6. Decreased Exercise Tolerance

Due to fatigue and shortness of breath, individuals with diastolic heart failure may find it difficult to exercise or perform physical activities that they were once able to do. Even mild exertion may cause symptoms to worsen.

Treatment of Diastolic Heart Failure

While there is currently no cure for diastolic heart failure, there are several treatment strategies that can help manage the condition, improve quality of life, and prevent further deterioration of heart function. Treatment typically focuses on controlling underlying conditions, reducing symptoms, and improving heart function.

1. Managing Underlying Conditions

Since many cases of diastolic heart failure are caused by chronic conditions such as high blood pressure, diabetes, and coronary artery disease, the first step in treatment is managing these conditions. Medications and lifestyle changes are often used to control blood pressure, regulate blood sugar, and reduce cholesterol levels.

Blood Pressure Control: Medications such as angiotensin-converting enzyme (ACE) inhibitors, angiotensin receptor blockers (ARBs), and beta-blockers are commonly used to lower blood pressure and reduce the strain on the heart.

Diabetes Management: Controlling blood sugar through diet, exercise, and medication is crucial to prevent further damage to the heart and blood vessels.

Cholesterol Management: Statins and other medications may be prescribed to lower cholesterol levels and prevent the progression of coronary artery disease.

2. Medications to Improve Heart Function

Although medications specifically designed to treat diastolic heart failure are limited, certain drugs can help relieve symptoms and improve heart function. These include:

Diuretics: Diuretics, or “water pills,” help reduce fluid buildup in the body by increasing urine production. This can help alleviate symptoms such as swelling and shortness of breath.

Aldosterone Antagonists: Medications like spironolactone can help reduce fluid retention and prevent further damage to the heart.

Calcium Channel Blockers: These medications can help relax the heart’s blood vessels, improving blood flow and reducing the stiffness of the heart muscle.

3. Lifestyle Modifications

Lifestyle changes play a critical role in managing diastolic heart failure. These modifications can help reduce the risk of complications and improve overall heart health. Key lifestyle recommendations include:

Diet: A heart-healthy diet that is low in sodium, saturated fats, and processed foods is essential for managing heart failure.

The DASH diet (Dietary Approaches to Stop Hypertension) is often recommended for individuals with high blood pressure and heart failure.

Exercise: Regular, moderate physical activity can help improve cardiovascular health and reduce symptoms.

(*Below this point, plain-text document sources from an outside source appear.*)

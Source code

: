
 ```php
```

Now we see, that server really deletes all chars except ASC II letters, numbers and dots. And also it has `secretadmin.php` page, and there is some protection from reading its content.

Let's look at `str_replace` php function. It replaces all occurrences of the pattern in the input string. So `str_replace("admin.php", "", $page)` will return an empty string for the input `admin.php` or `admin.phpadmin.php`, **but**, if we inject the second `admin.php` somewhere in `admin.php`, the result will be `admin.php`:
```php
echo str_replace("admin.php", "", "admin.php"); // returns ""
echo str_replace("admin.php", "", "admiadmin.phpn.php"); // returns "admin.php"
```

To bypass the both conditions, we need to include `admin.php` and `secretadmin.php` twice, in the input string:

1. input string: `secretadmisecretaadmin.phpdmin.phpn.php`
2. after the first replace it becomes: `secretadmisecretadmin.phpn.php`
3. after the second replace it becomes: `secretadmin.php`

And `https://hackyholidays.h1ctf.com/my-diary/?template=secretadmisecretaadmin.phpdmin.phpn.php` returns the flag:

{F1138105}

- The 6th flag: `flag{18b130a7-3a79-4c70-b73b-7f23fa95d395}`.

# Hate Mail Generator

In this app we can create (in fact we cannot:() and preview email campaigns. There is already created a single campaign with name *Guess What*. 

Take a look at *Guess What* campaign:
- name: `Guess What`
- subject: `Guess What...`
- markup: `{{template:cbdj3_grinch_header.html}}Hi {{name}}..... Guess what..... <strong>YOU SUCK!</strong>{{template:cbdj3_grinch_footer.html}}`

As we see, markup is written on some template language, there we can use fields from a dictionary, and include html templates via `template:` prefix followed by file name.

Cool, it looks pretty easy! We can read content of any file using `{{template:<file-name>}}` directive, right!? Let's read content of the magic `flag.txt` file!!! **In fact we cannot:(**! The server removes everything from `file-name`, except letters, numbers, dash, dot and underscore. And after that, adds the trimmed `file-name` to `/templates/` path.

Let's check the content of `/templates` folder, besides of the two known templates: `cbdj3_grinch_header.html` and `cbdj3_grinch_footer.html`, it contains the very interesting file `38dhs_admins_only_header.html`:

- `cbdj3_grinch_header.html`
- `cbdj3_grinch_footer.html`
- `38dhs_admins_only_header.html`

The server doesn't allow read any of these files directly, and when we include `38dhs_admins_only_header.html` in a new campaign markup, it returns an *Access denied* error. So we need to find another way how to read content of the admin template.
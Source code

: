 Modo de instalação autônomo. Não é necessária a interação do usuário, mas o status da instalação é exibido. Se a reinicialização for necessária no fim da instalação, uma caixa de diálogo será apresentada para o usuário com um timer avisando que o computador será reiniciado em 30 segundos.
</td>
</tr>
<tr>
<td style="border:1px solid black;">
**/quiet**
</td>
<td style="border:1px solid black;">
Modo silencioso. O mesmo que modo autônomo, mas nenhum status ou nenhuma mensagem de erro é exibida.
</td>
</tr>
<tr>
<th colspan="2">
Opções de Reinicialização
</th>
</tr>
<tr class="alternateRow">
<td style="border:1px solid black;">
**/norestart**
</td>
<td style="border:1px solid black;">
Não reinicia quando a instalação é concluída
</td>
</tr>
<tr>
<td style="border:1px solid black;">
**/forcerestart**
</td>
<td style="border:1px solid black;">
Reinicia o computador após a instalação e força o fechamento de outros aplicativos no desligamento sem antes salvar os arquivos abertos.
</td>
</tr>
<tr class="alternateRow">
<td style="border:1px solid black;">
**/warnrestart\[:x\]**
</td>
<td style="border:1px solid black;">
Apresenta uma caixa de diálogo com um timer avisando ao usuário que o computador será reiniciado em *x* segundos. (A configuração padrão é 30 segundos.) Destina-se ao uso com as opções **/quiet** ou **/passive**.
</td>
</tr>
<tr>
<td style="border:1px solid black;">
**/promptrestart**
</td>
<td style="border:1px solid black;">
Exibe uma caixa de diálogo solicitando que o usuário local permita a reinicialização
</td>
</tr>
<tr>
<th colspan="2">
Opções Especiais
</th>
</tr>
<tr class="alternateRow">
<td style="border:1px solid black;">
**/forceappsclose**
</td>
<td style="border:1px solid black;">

It is important to work with a healthcare provider to develop an appropriate exercise plan.

Weight Management: Maintaining a healthy weight is important, as excess weight can exacerbate symptoms and contribute to other risk factors such as high blood pressure and diabetes.

Avoiding Alcohol and Smoking: Limiting alcohol intake and avoiding smoking can help reduce the strain on the heart and improve overall cardiovascular health.

4. Advanced Therapies

In some cases, when symptoms are severe or other treatments are ineffective, more advanced therapies may be necessary.

These may include:

Cardiac Resynchronization Therapy (CRT): For some patients with advanced heart failure, a specialized pacemaker may be used to help coordinate the contractions of the heart’s ventricles and improve heart function.

Surgical Interventions: In certain cases, surgery may be required to repair or replace damaged heart valves or to treat coronary artery disease.

Conclusion

Diastolic heart failure is a chronic condition that affects the heart’s ability to relax and fill properly during the diastolic phase of the heartbeat. It can lead to fluid buildup in the lungs and other parts of the body, causing symptoms such as shortness of breath, fatigue, and swelling. The condition is often caused by underlying diseases such as hypertension, coronary artery disease, and diabetes. While there is no cure for diastolic heart failure, treatments are available to manage symptoms, address underlying conditions, and improve quality of life.